Hawking, one of the world’s foremost scientists, is considering Turok’s invitation to join him there for 2-3 months a year. Other British physicists will be offered similar sabbaticals to engage in uninterrupted high-level research. Turok said many colleagues were “so ground down by bureaucracy, teaching and hunting for grants that it is increasingly hard to do good research”.
His decision to quit Britain reflected the Labour government’s failure to fund and manage science properly, he added. “Over the years it has become increasingly clear that British politicians understand very little of how science works and of its value for the country and its economy,” he said.
He cited Tony Blair’s decision to appoint Malcolm Wicks, a career politician with no scientific training, as science minister.
Wicks controversially merged the Particle Physics and Astronomy Research Council and the Council for the Central Laboratory of the Research Councils, which between them funded most of Britain’s physics research. The merger was already highly complex but it descended into chaos after Gordon Brown replaced Wicks with Ian Pearson, who also has no scientific background.
A series of elementary arithmetical errors generated a budget shortfall of £80m; earlier this year the Science and Technology Facilities Council, the body created by the merger, announced that at least 600 physicists would lose their jobs. It also warned that Britain would be pulling out of a number of global science partnerships. A government inquiry into the debacle is now under way.

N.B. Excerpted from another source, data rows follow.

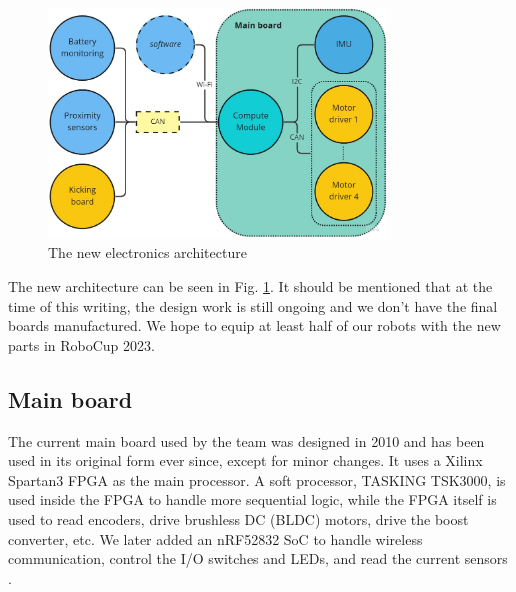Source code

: \documentclass[runningheads]{llncs}
\begin{document}
\begin{figure}
	\centering
	\includegraphics[width=0.8\textwidth]{images/electronics-architecture.jpg}
	\caption{The new electronics architecture}
	\label{fig:electronics-architecture}
\end{figure}

The new architecture can be seen in Fig. \ref{fig:electronics-architecture}. It should be mentioned that at the time of this writing, the design work is still ongoing and we don't have the final boards manufactured. We hope to equip at least half of our robots with the new parts in RoboCup 2023.

\subsection{Main board}
The current main board used by the team was designed in 2010 and has been used in its original form ever since, except for minor changes. It uses a Xilinx Spartan3 FPGA as the main processor. A soft processor, TASKING TSK3000, is used inside the FPGA to handle more sequential logic, while the FPGA itself is used to read encoders, drive brushless DC (BLDC) motors, drive the boost converter, etc. We later added an nRF52832 SoC to handle wireless communication, control the I/O switches and LEDs, and read the current sensors \cite{ref_ETDP2018}.
\end{document}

“It is ludicrous that Britain’s participation in some of the greatest scientific projects of today such as the search for dark matter, the hunt for the elementary particles like the Higgs Boson and the first detection of gravity waves, is subjects to the whims of people with no special competence and little experience of these matters” said Turok, referring to three areas of high-level research. “ What it reflects is the failure of the political establishment to understand just how important science is for Britain’s future. Advanced research drives the quality of higher education, science and technology and generates invaluable spin-offs.”
Turok will leave Cambridge in the autumn to become director of the Perimeter Institute, a centre for theoretical physics founded seven years ago by Mike Lazaridis, creator of the BlackBerry hand-held device.
His departure marks the end of his hopes of creating a Hawking Institute in Cambridge. He had planned to expand the Centre for Theoretical Cosmology, which he heads, and rename it after his colleague in the hope of creating a global centre for advanced physics in Britain. However, after several years of asking university authorities and research councils to part with £20m he has given up.
He contrasts such sums with the £75m poured into Perimeter by Lazaridis and his colleagues, and the further £50m invested by the Canadian government and the state of Ontario.
South Africa-born Turok studied at Cambridge and Imperial College, London, but his career has also taken him across the Atlantic several times before. He was professor of physics at Princeton when Cambridge lured him back 11 years ago.
His position at the centre of British and world cosmology arises from his pioneering work on the big bang, when the universe, matter and time itself are popularly believed to have burst into existence. He challenges that idea, suggesting that the big bang was simply one among many, perhaps millions, of similar events.
John Denham, secretary of state for innovation, universities and skills, said he did not accept that science had suffered under Labour. “Over the past 10 years government funding for science and research has doubled in real terms,” he said. “Currently, more than £500m of this funding is spent by research councils on physics research, all of which received budget increases.”
There are fears that Turok’s departure could be the first of many. Brian Cox, professor of particle physics at Manchester University, said: “Neil Turok is one of the world’s leading physicists and an inspirational figure in science worldwide. We cannot afford to lose him.”